**PROVIDED DATA**:

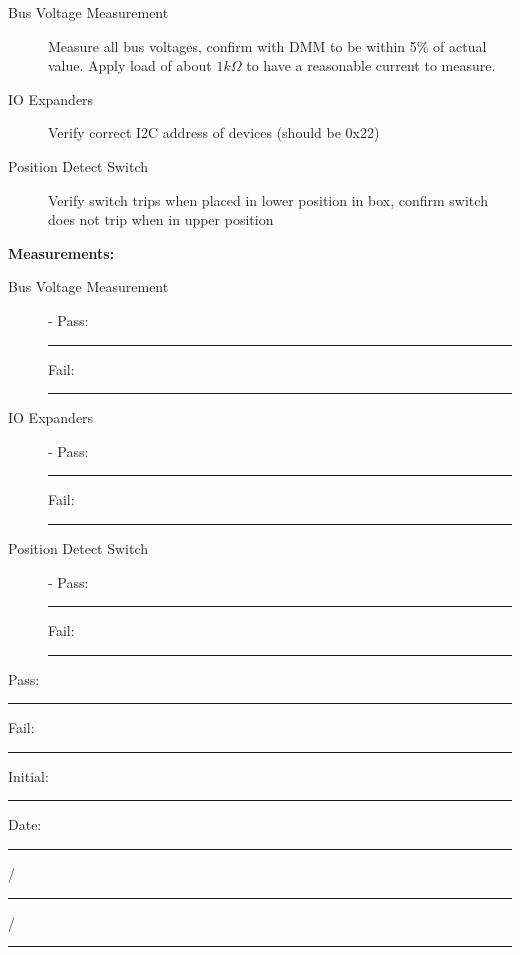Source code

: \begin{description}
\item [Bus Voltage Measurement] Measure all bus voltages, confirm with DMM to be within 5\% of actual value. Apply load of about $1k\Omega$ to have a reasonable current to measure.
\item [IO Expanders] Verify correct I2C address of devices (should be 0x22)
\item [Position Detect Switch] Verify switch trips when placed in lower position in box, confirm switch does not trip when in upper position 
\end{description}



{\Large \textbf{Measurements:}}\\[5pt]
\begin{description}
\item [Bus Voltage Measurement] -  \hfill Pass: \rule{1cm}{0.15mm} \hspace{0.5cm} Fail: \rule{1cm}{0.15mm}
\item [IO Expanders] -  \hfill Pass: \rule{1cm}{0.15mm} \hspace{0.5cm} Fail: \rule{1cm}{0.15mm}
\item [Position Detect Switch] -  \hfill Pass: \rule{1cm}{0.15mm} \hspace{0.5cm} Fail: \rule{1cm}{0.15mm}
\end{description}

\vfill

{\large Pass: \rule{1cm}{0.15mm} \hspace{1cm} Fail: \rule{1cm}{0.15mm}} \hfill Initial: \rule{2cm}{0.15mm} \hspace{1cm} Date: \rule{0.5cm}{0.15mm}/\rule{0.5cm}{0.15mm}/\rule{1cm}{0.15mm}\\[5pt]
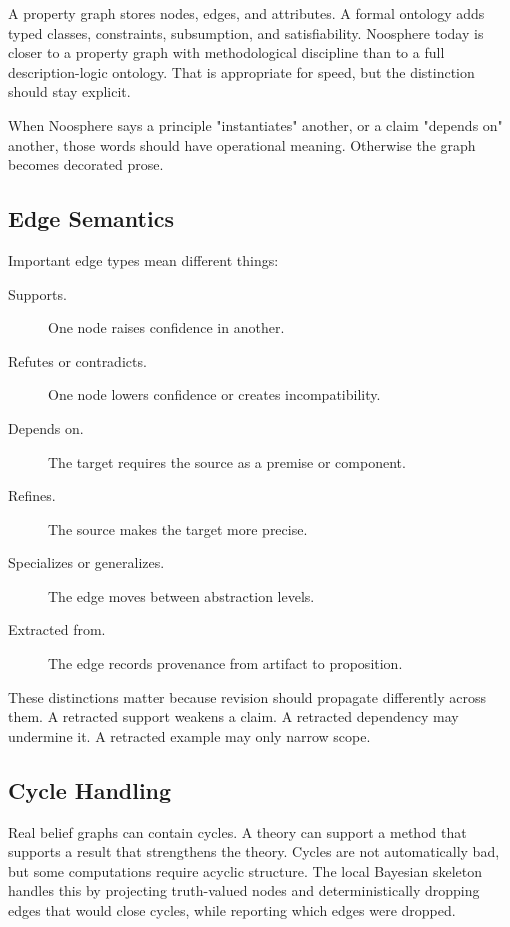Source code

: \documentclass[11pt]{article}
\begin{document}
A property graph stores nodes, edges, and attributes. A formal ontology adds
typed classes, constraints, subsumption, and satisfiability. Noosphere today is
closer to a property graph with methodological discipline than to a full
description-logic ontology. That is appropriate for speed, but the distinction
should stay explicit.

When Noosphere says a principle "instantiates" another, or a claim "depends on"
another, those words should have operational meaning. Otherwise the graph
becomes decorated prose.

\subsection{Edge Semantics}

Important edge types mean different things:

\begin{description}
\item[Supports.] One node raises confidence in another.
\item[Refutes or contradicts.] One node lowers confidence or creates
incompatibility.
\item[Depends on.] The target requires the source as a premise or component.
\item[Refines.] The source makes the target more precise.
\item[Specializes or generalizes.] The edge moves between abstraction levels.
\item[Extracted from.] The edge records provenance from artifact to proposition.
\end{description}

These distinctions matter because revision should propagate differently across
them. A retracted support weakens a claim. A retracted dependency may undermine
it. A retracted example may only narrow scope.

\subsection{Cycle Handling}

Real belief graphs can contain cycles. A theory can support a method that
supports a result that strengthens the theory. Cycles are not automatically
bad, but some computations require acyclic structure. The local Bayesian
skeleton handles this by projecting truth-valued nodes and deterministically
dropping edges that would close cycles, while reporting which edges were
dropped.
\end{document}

**TASK ITEM**: Write out the records above exactly. Pictures do not belong in the copy.

**EXPECTED OUTPUT**:
Source code

: \begin{description}
\item [Bus Voltage Measurement] Measure all bus voltages, confirm with DMM to be within 5\% of actual value. Apply load of about $1k\Omega$ to have a reasonable current to measure.
\item [IO Expanders] Verify correct I2C address of devices (should be 0x22)
\item [Position Detect Switch] Verify switch trips when placed in lower position in box, confirm switch does not trip when in upper position 
\end{description}



{\Large \textbf{Measurements:}}\\[5pt]
\begin{description}
\item [Bus Voltage Measurement] -  \hfill Pass: \rule{1cm}{0.15mm} \hspace{0.5cm} Fail: \rule{1cm}{0.15mm}
\item [IO Expanders] -  \hfill Pass: \rule{1cm}{0.15mm} \hspace{0.5cm} Fail: \rule{1cm}{0.15mm}
\item [Position Detect Switch] -  \hfill Pass: \rule{1cm}{0.15mm} \hspace{0.5cm} Fail: \rule{1cm}{0.15mm}
\end{description}

\vfill

{\large Pass: \rule{1cm}{0.15mm} \hspace{1cm} Fail: \rule{1cm}{0.15mm}} \hfill Initial: \rule{2cm}{0.15mm} \hspace{1cm} Date: \rule{0.5cm}{0.15mm}/\rule{0.5cm}{0.15mm}/\rule{1cm}{0.15mm}\\[5pt]
Source code

: \documentclass[11pt]{article}
\begin{document}
A property graph stores nodes, edges, and attributes. A formal ontology adds
typed classes, constraints, subsumption, and satisfiability. Noosphere today is
closer to a property graph with methodological discipline than to a full
description-logic ontology. That is appropriate for speed, but the distinction
should stay explicit.

When Noosphere says a principle "instantiates" another, or a claim "depends on"
another, those words should have operational meaning. Otherwise the graph
becomes decorated prose.

\subsection{Edge Semantics}

Important edge types mean different things:

\begin{description}
\item[Supports.] One node raises confidence in another.
\item[Refutes or contradicts.] One node lowers confidence or creates
incompatibility.
\item[Depends on.] The target requires the source as a premise or component.
\item[Refines.] The source makes the target more precise.
\item[Specializes or generalizes.] The edge moves between abstraction levels.
\item[Extracted from.] The edge records provenance from artifact to proposition.
\end{description}

These distinctions matter because revision should propagate differently across
them. A retracted support weakens a claim. A retracted dependency may undermine
it. A retracted example may only narrow scope.

\subsection{Cycle Handling}

Real belief graphs can contain cycles. A theory can support a method that
supports a result that strengthens the theory. Cycles are not automatically
bad, but some computations require acyclic structure. The local Bayesian
skeleton handles this by projecting truth-valued nodes and deterministically
dropping edges that would close cycles, while reporting which edges were
dropped.
\end{document}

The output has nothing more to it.